El año pasado se cumplieron 70 años de la primera edición de la novela ‘Pedro Páramo’, de Juan Rulfo, y con ese motivo la editorial RM y la Fundación Juan Rulfo hicieron una edición conmemorativa, que hace un par de días compré en la librería de una amiga. El libro tiene tres partes. La primera incluye la presentación y los antecedentes, que incluye y comenta escritos de Rulfo publicados en revistas mexicanas de la época, que cabe considerar adelantos de la versión definitiva de Pedro Páramo. El autor llega a una triste conclusión: la república mexicana de las letras, con escasas excepciones, se niega a reconocer la enorme valía de la obra de Rulfo. La envidia no es un privilegio solo nuestro.
La segunda parte es el texto de la novela y la tercera, la reproducción facsímil de las portadas de las primeras ediciones de la traducción de Pedro Páramo a muchas de las lenguas de este mundo. Están, obviamente, las hechas al alemán, el árabe, el francés, el inglés, el italiano, el ruso y el chino. Pero también las de idiomas minoritarios, como el albanes, el búlgaro, esloveno, el finés, el gaélico o el serbio. Pruebas de la universalidad de una obra que está centrada en remoto e irremediablemente perdido pueblo del México profundo.
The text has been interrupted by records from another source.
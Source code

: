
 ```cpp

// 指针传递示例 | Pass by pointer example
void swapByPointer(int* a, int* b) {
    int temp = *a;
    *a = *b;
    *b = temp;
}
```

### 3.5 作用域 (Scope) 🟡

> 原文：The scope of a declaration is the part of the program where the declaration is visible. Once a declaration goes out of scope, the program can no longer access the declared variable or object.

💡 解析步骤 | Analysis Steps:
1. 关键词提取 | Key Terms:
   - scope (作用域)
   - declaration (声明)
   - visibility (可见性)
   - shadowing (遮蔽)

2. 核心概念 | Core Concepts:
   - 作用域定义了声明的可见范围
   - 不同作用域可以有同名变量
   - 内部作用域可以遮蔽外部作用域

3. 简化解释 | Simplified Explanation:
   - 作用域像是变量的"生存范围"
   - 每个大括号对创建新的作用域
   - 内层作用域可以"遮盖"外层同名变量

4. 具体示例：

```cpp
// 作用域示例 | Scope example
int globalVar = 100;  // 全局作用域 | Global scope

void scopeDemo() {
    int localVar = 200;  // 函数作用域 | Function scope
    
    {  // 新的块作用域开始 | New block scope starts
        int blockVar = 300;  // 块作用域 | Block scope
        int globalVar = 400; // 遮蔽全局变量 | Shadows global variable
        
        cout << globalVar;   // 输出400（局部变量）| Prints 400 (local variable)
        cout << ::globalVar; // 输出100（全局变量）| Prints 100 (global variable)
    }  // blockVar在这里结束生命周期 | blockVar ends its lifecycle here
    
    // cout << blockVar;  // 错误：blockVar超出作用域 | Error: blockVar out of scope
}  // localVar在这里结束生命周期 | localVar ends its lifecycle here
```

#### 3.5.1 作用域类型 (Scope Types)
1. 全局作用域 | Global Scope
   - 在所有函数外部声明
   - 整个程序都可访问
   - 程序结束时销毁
En cambio, me ha sorprendido que varias de estas traducciones hayan incluido un prólogo de Gabriel García Márquez. Ahora, releyendo un libro que leí por primera vez hace tantos años que prefiero no acordarme de cuantos, me doy cuenta de cuánto debe Gabo a Pedro Páramo. Y no lo digo solo porque leyendo pasajes de este último haya tenido la impresión de estar leyendo pasajes enteros de ‘Cien años de soledad’.
Lo digo porque la ambición épica, homérica si se me consiente la hipérbole, de la que resulta la novela de Gabo fue espoleada decisivamente por la de Rulfo. En alguna entrevista Gabo confesó que, a fuerza de leerla y releerla tantas veces, se la sabía de memoria. Y me explico. No le atribuyo un carácter épico a Pedro Páramo porque relata la vida y las hazañas de un héroe desmesurado y legendario.
Se lo atribuyo porque la historia del personaje que da título a la obra es solo el motivo para contar la historia de todo un pueblo. Su voz, cuando se la escucha, es apenas una voz de una polifonía de voces vivas y muertas, que va desgranando episodio tras episodio, pena tras pena, la vida y la muerte de un pueblo, antes de ser sepultado definitivamente por el olvido.